Time to develop creative ideas always seems to be in short supply. Actually finding enough time in the day, week or month frequently is a premium commodity all too often. I think, we have become victims to the intensity of the noise around us, which tends to agitate us rather than inspire us. We read of others’ success and great accomplishments, and wonder, What’s wrong with me?

The perceived lack of adequate time pushes the artist to run into the studio and just start flinging supplies around hoping something wonderful will come out of the chaotic frenzy. Plowing full steam ahead may lead to spending time and money on a project that once finished, may be very disappointing. Trying new techniques and approaches without the benefit of experience and, yes, practice, can be fun and exhilarating but expecting awe- inspiring results can be deflating and anything but great. There’s nothing wrong with playing with your favorite supplies just to see what happens, but winging it is not recommended as a full time pursuit. One of my favorite sayings is, Winging it can be an artist’s best friend or their worst enemy.

I am one of those people, who will try-out, rehearse a new technique or a new art supply just to see what happens. Can I use it in my art? Is it a viable alternative to some method I know and use frequently? Will the technique accomplish what I envision for an image? Mostly, do I understand and appreciate the tar pit I may fall into if I use this technique?

Consequently, I make small samples before incorporating a new idea into a larger work. My example is Feather and Dot, 9" x 12". The smaller portion is 4" x 6½" and is the results of experimentation with a new supply in my arsenal. I like using tulle netting as shadows in my pictorials. I read about spraying tulle netting with "505® Spray and Fix", a temporary fabric adhesive, to position a single layer of tulle. I needed to know does it work? And, is it easier than another method of attaching netting? Yes, and the one pitfall is, the netting remained sticky to the touch for a very long time. Until the adhesive evaporates on tulle netting, it will attract dust, bits of thread and, I suppose flies and mosquitoes, although that did not happen.
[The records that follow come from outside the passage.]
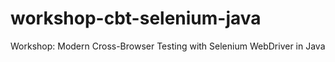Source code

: # workshop-cbt-selenium-java
Workshop: Modern Cross-Browser Testing with Selenium WebDriver in Java
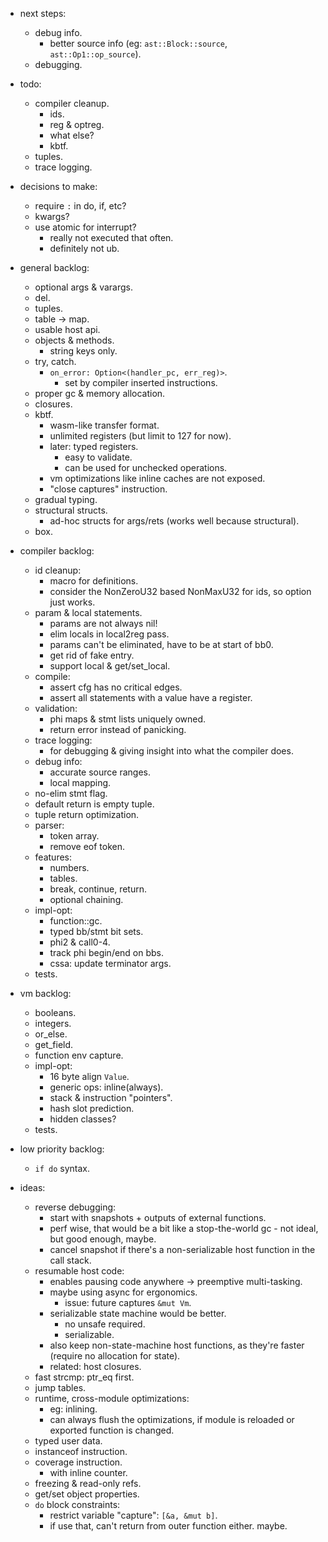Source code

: 
- next steps:
    - debug info.
        - better source info (eg: `ast::Block::source`, `ast::Op1::op_source`).
    - debugging.

- todo:
    - compiler cleanup.
        - ids.
        - reg & optreg.
        - what else?
        - kbtf.
    - tuples.
    - trace logging.

- decisions to make:
    - require `:` in do, if, etc?
    - kwargs?
    - use atomic for interrupt?
        - really not executed that often.
        - definitely not ub.

- general backlog:
    - optional args & varargs.
    - del.
    - tuples.
    - table -> map.
    - usable host api.
    - objects & methods.
        - string keys only.
    - try, catch.
        - `on_error: Option<(handler_pc, err_reg)>`.
            - set by compiler inserted instructions.
    - proper gc & memory allocation.
    - closures.
    - kbtf.
        - wasm-like transfer format.
        - unlimited registers (but limit to 127 for now).
        - later: typed registers.
            - easy to validate.
            - can be used for unchecked operations.
        - vm optimizations like inline caches are not exposed.
        - "close captures" instruction.
    - gradual typing.
    - structural structs.
        - ad-hoc structs for args/rets (works well because structural).
    - box.

- compiler backlog:
    - id cleanup:
        - macro for definitions.
        - consider the NonZeroU32 based NonMaxU32 for ids, so option just works.
    - param & local statements.
        - params are not always nil!
        - elim locals in local2reg pass.
        - params can't be eliminated, have to be at start of bb0.
        - get rid of fake entry.
        - support local & get/set_local.
    - compile:
        - assert cfg has no critical edges.
        - assert all statements with a value have a register.
    - validation:
        - phi maps & stmt lists uniquely owned.
        - return error instead of panicking.
    - trace logging:
        - for debugging & giving insight into what the compiler does.
    - debug info:
        - accurate source ranges.
        - local mapping.
    - no-elim stmt flag.
    - default return is empty tuple.
    - tuple return optimization.
    - parser:
        - token array.
        - remove eof token.
    - features:
        - numbers.
        - tables.
        - break, continue, return.
        - optional chaining.
    - impl-opt:
        - function::gc.
        - typed bb/stmt bit sets.
        - phi2 & call0-4.
        - track phi begin/end on bbs.
        - cssa: update terminator args.
    - tests.


- vm backlog:
    - booleans.
    - integers.
    - or_else.
    - get_field.
    - function env capture.
    - impl-opt:
        - 16 byte align `Value`.
        - generic ops: inline(always).
        - stack & instruction "pointers".
        - hash slot prediction.
        - hidden classes?
    - tests.

- low priority backlog:
    - `if do` syntax.

- ideas:
    - reverse debugging:
        - start with snapshots + outputs of external functions.
        - perf wise, that would be a bit like a stop-the-world gc - not ideal, but good enough, maybe.
        - cancel snapshot if there's a non-serializable host function in the call stack.
    - resumable host code:
        - enables pausing code anywhere -> preemptive multi-tasking.
        - maybe using async for ergonomics.
            - issue: future captures `&mut Vm`.
        - serializable state machine would be better.
            - no unsafe required.
            - serializable.
        - also keep non-state-machine host functions, as they're faster (require no allocation for state).
        - related: host closures.
    - fast strcmp: ptr_eq first.
    - jump tables.
    - runtime, cross-module optimizations:
        - eg: inlining.
        - can always flush the optimizations, if module is reloaded or exported function is changed.
    - typed user data.
    - instanceof instruction.
    - coverage instruction.
        - with inline counter.
    - freezing & read-only refs.
    - get/set object properties.
    - `do` block constraints:
        - restrict variable "capture": `[&a, &mut b]`.
        - if use that, can't return from outer function either. maybe.

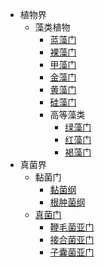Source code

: - 植物界
	- 藻类植物
		- [蓝藻门](蓝藻门.md)
		- [裸藻门](裸藻门.md)
		- [甲藻门](甲藻门.md)
		- [金藻门](金藻门.md)
		- [黄藻门](黄藻门.md)
		- [硅藻门](硅藻门.md)
		- 高等藻类
			- [绿藻门](绿藻门.md)
			- [红藻门](红藻门.md)
			- [褐藻门](褐藻门.md)
- 真菌界
	- 黏菌门
		- [黏菌纲](黏菌纲)
		- [根肿菌纲](根肿菌纲)
	- [真菌门](真菌门)
		- [鞭毛菌亚门](鞭毛菌亚门)
		- [接合菌亚门](接合菌亚门)
		- [子囊菌亚门](子囊菌亚门)
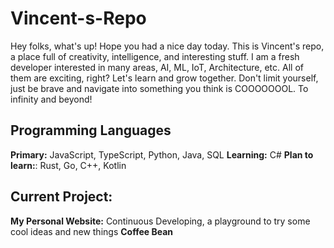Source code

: # Vincent-s-Repo
Hey folks, what's up! Hope you had a nice day today. This is Vincent's repo, a place full of creativity, intelligence, and interesting stuff. I am a fresh developer interested in many areas, AI, ML, IoT, Architecture, etc. All of them are exciting, right? Let's learn and grow together. Don't limit yourself, just be brave and navigate into something you think is COOOOOOOL. To infinity and beyond! 

## Programming Languages
**Primary:** JavaScript, TypeScript, Python, Java, SQL
**Learning:** C#
**Plan to learn:**: Rust, Go, C++, Kotlin

## Current Project:
**My Personal Website:** Continuous Developing, a playground to try some cool ideas and new things
**Coffee Bean**

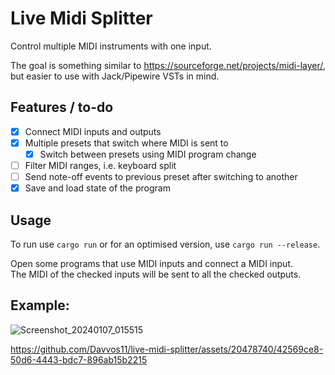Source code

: # Live Midi Splitter

Control multiple MIDI instruments with one input.

The goal is something similar to https://sourceforge.net/projects/midi-layer/,
but easier to use with Jack/Pipewire VSTs in mind.

## Features / to-do

- [X] Connect MIDI inputs and outputs
- [X] Multiple presets that switch where MIDI is sent to
  - [X] Switch between presets using MIDI program change
- [ ] Filter MIDI ranges, i.e. keyboard split
- [ ] Send note-off events to previous preset after switching to another
- [X] Save and load state of the program

## Usage

To run use `cargo run` or for an optimised version, use `cargo run --release`.

Open some programs that use MIDI inputs and connect a MIDI input.  
The MIDI of the checked inputs will be sent to all the checked outputs.

## Example:

![Screenshot_20240107_015515](https://github.com/Davvos11/live-midi-splitter/assets/20478740/ef4f3367-d0cd-4d34-aa2f-c143ecbc6e36)

https://github.com/Davvos11/live-midi-splitter/assets/20478740/42569ce8-50d6-4443-bdc7-896ab15b2215
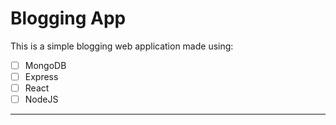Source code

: # Blogging App

This is a simple blogging web application made using:

- [ ] MongoDB
- [ ] Express
- [ ] React
- [ ] NodeJS

---
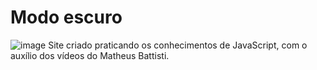 # **Modo escuro**

![image](https://user-images.githubusercontent.com/111945115/210094383-7d9c166d-2f1e-45f8-8d73-46d87b641956.png)
Site criado praticando os conhecimentos de JavaScript, com o auxílio dos vídeos do Matheus Battisti. 
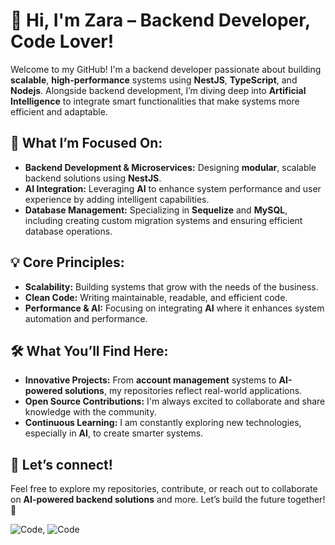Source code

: # 👋 Hi, I'm Zara – Backend Developer, Code Lover!

Welcome to my GitHub! I'm a backend developer passionate about building **scalable**, **high-performance** systems using **NestJS**, **TypeScript**, and **Nodejs**. Alongside backend development, I’m diving deep into **Artificial Intelligence** to integrate smart functionalities that make systems more efficient and adaptable.

## 🚀 What I’m Focused On:
- **Backend Development & Microservices:** Designing **modular**, scalable backend solutions using **NestJS**.
- **AI Integration:** Leveraging **AI** to enhance system performance and user experience by adding intelligent capabilities.
- **Database Management:** Specializing in **Sequelize** and **MySQL**, including creating custom migration systems and ensuring efficient database operations.

## 💡 Core Principles:
- **Scalability:** Building systems that grow with the needs of the business.
- **Clean Code:** Writing maintainable, readable, and efficient code.
- **Performance & AI:** Focusing on integrating **AI** where it enhances system automation and performance.

## 🛠️ What You’ll Find Here:
- **Innovative Projects:** From **account management** systems to **AI-powered solutions**, my repositories reflect real-world applications.
- **Open Source Contributions:** I'm always excited to collaborate and share knowledge with the community.
- **Continuous Learning:** I am constantly exploring new technologies, especially in **AI**, to create smarter systems.

## 📸 Let’s connect!

Feel free to explore my repositories, contribute, or reach out to collaborate on **AI-powered backend solutions** and more. Let’s build the future together! 🚀

![Code](https://media.giphy.com/media/11ZSwQNWba4YF2/giphy.gif?cid=790b76117ww9aioo4lvzriduh1ylfvxompsfwixad0sv738w&ep=v1_gifs_search&rid=giphy.gif&ct=g),
![Code](https://media.giphy.com/media/L1R1tvI9svkIWwpVYr/giphy.gif?cid=790b7611ulc90vzaibsg9ohp5udd0szku9jhxl5m9rkffrnh&ep=v1_gifs_search&rid=giphy.gif&ct=g)

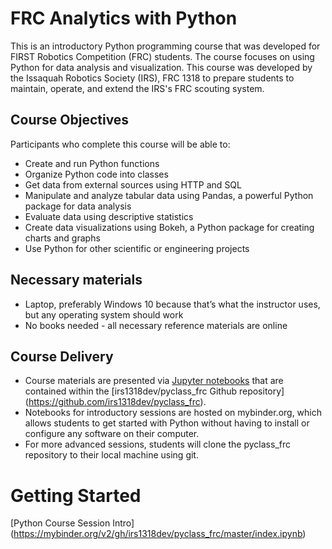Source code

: # FRC Analytics with Python
This is an introductory Python programming course that was developed for
FIRST Robotics Competition (FRC) students. The course focuses on using
Python for data analysis and visualization. This course was developed by
the Issaquah Robotics Society (IRS), FRC 1318 to prepare students to
maintain, operate, and extend the IRS's FRC scouting system.

## Course Objectives
Participants who complete this course will be able to:
* Create and run Python functions
* Organize Python code into classes
* Get data from external sources using HTTP and SQL
* Manipulate and analyze tabular data using Pandas, a powerful Python
  package for data analysis
* Evaluate data using descriptive statistics
* Create data visualizations using Bokeh, a Python package for creating
  charts and graphs
* Use Python for other scientific or engineering projects

## Necessary materials
* Laptop, preferably Windows 10 because that’s what the instructor uses,
  but any operating system should work
* No books needed - all necessary reference materials are online

## Course Delivery
* Course materials are presented via [Jupyter
  notebooks](http://jupyter.org) that are contained within the
  [irs1318dev/pyclass_frc Github repository]
  (https://github.com/irs1318dev/pyclass_frc).
* Notebooks for introductory sessions are hosted on mybinder.org, which
  allows students to get started with Python without having to install
  or configure any software on their computer.
* For more advanced sessions, students will clone the pyclass_frc
  repository to their local machine using git.

# Getting Started
[Python Course Session Intro]
(https://mybinder.org/v2/gh/irs1318dev/pyclass_frc/master/index.ipynb)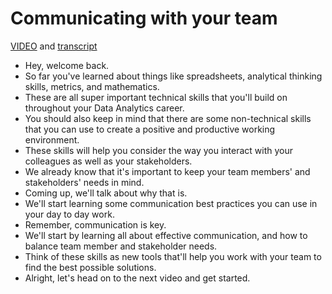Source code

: # Communicating with your team

[VIDEO](../resources/1_VIDEO_Communicating-with-your-team.mp4) and [transcript](../resources/1_VIDEO_Communicating-with-your-team.txt)

- Hey, welcome back.
- So far you've learned about things like spreadsheets, analytical thinking skills, metrics, and mathematics.
- These are all super important technical skills that you'll build on throughout your Data Analytics career.
- You should also keep in mind that there are some non-technical skills that you can use to create a positive and productive working environment.
- These skills will help you consider the way you interact with your colleagues as well as your stakeholders.
- We already know that it's important to keep your team members' and stakeholders' needs in mind.
- Coming up, we'll talk about why that is.
- We'll start learning some communication best practices you can use in your day to day work.
- Remember, communication is key.
- We'll start by learning all about effective communication, and how to balance team member and stakeholder needs.
- Think of these skills as new tools that'll help you work with your team to find the best possible solutions.
- Alright, let's head on to the next video and get started.
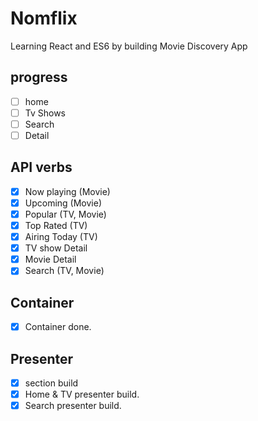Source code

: # Nomflix

Learning React and ES6 by building Movie Discovery App

## progress

- [ ] home
- [ ] Tv Shows
- [ ] Search
- [ ] Detail

## API verbs

- [x] Now playing (Movie)
- [x] Upcoming (Movie)
- [x] Popular (TV, Movie)
- [x] Top Rated (TV)
- [x] Airing Today (TV)
- [x] TV show Detail
- [x] Movie Detail
- [x] Search (TV, Movie)

## Container

- [x] Container done.

## Presenter

- [x] section build
- [x] Home & TV presenter build.
- [x] Search presenter build.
The lessons learned were the advantages and disadvantages using 505® spray on some textiles. Making a small sample meant I didn’t lose 10 days on a larger piece because of tacky tulle netting. I also learned to place whatever I wish to spray with
505® in the bottom of a cardboard box to contain the spray droplets from lending stickiness to other nearby surfaces. It has its uses, is a great product, but one must read and follow carefully the instructions on the label.


Robin said...

Having come back from a meeting this weekend where I learned a new technique, this is great advice!

Marilyn Wall said...

Carol, enjoyed your comments on Art Digest today. I did sign up for the sketch book in hopes that it would spur me, motivate me, into at least a weekly post to the book. I am taking a class in drawing for a week at J. C. Campbell next month and am hoping for inspiration there as well.
I love that you plan your time (Summer) wish I had that kind of self control.

storybeader said...

I had a lot of fun at your reception, and will always appreciate your thoughtful eye and skillful hand. Wanted to use a few pics from your blog for a post I wanted to do. Is that ok?

LA Paylor said...

good to know about the tulle being sticky on both side. I don't enjoy many adhesives actually... sure make life easier but I just don't like the added chemicals around me.